Pourtant, je garde des réticences. Le dilemme moral est un sujet récurrent chez les frères Dardenne : c'était déjà le thème de « La Promesse ». Mais ici, la question est biaisée dès le départ : pour rentrer complètement dans le film, il faut accepter l'alternative « prime pour tous » ou « réintégration d'une seule ». Certes, on entend le patron de cette entreprise de panneaux solaires (tiens, tiens, voilà qui ouvrait d'autres possibilités...) dire brièvement qu'il ne peut faire autrement, la concurrence asiatique, et blablabla... Et Sandra répète aux plus hostiles que ce choix, ce n'est pas elle qui les met devant ce choix. Mais fondamentalement, sa logique n'est pas remise en cause.On sent comme un frémissement quand un ouvrier dit à Sandra : on peut faire le travail à 16, alors pourquoi le patron en garderait 17 ? Et qu'on apprend qu'en fait, la production se fait par une accumulation d'heures supplémentaires. Mais le film ne creuse pas cette piste-là. A aucun moment, le collectif n'apparaît. Il y a bien d'un côté le patron assez cynique et le « méchant contremaître » (des personnages qui manquent de complexité, autre réticence) et de l'autre, 16 travailleur/se/s coincés dans un choix impossible. Mais à aucun moment on ne sent de collectif, même pas entre celles et ceux qui ont décidé de renoncer à leur prime pour garder Sandra. Bien sûr, dans une aussi petite entreprise, le syndicat est absent (du moins formellement), mais c'est la solidarité qui a fait la force du mouvement ouvrier, pas des choix moraux individuels.
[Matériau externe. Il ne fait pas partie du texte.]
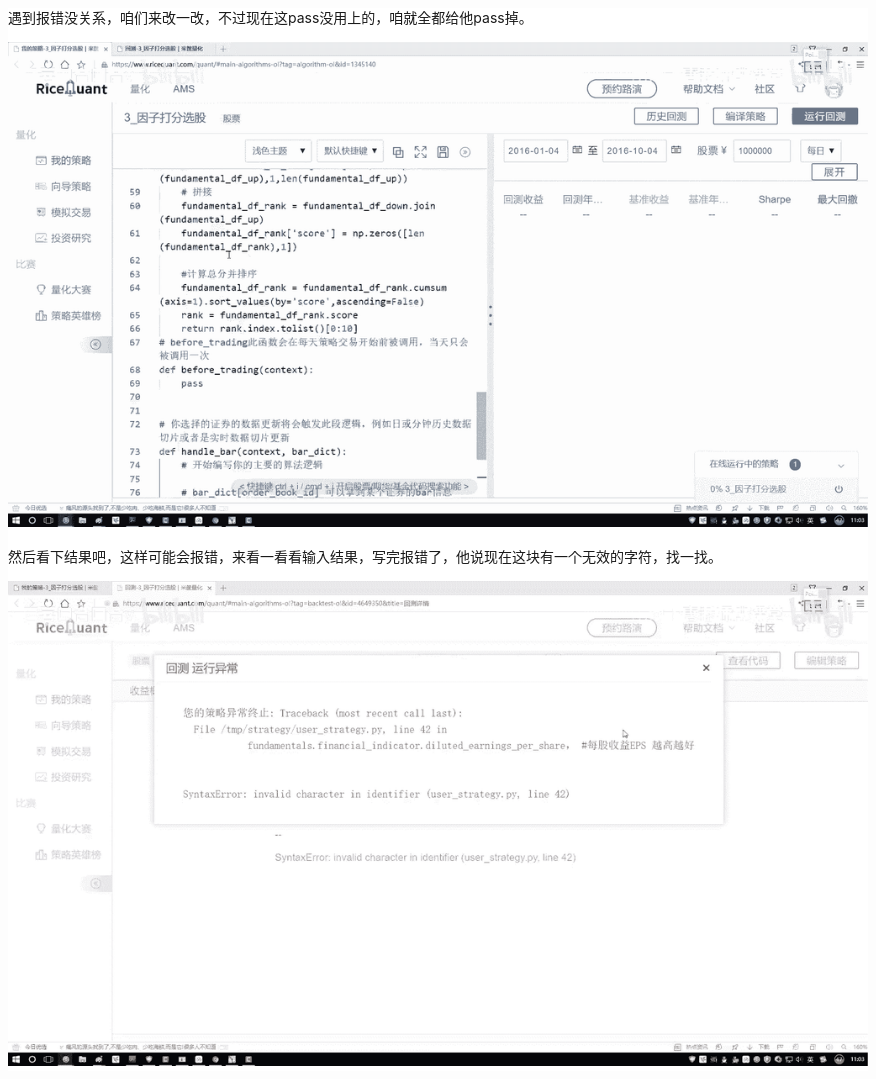 遇到报错没关系，咱们来改一改，不过现在这pass没用上的，咱就全都给他pass掉。

![](img/bcf99f54102b08d931892a0825a4f933_40.png)

然后看下结果吧，这样可能会报错，来看一看看输入结果，写完报错了，他说现在这块有一个无效的字符，找一找。



![](img/bcf99f54102b08d931892a0825a4f933_42.png)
Attention ; je ne suis pas en train de plaider pour un film « exemplaire », avec une grève héroïque qui se serait terminée par la grande victoire du prolétariat et une dernière scène où les 17 marcheraient ensemble, vers l'avenir radieux, en chantant "Tous ensemble, tous ensemble, ouais ouais ouais !". C'est le fait que cette piste-là ne soit même pas envisagée qui me laisse sur ma faim.

Plutôt que « Deux jours, une nuit », le film aurait peut-être dû s'appeler « Seize travailleurs, un patron ». D'accord, ça sonne moins bien, mais ça aurait « résonné » bien mieux. En tout cas pour moi.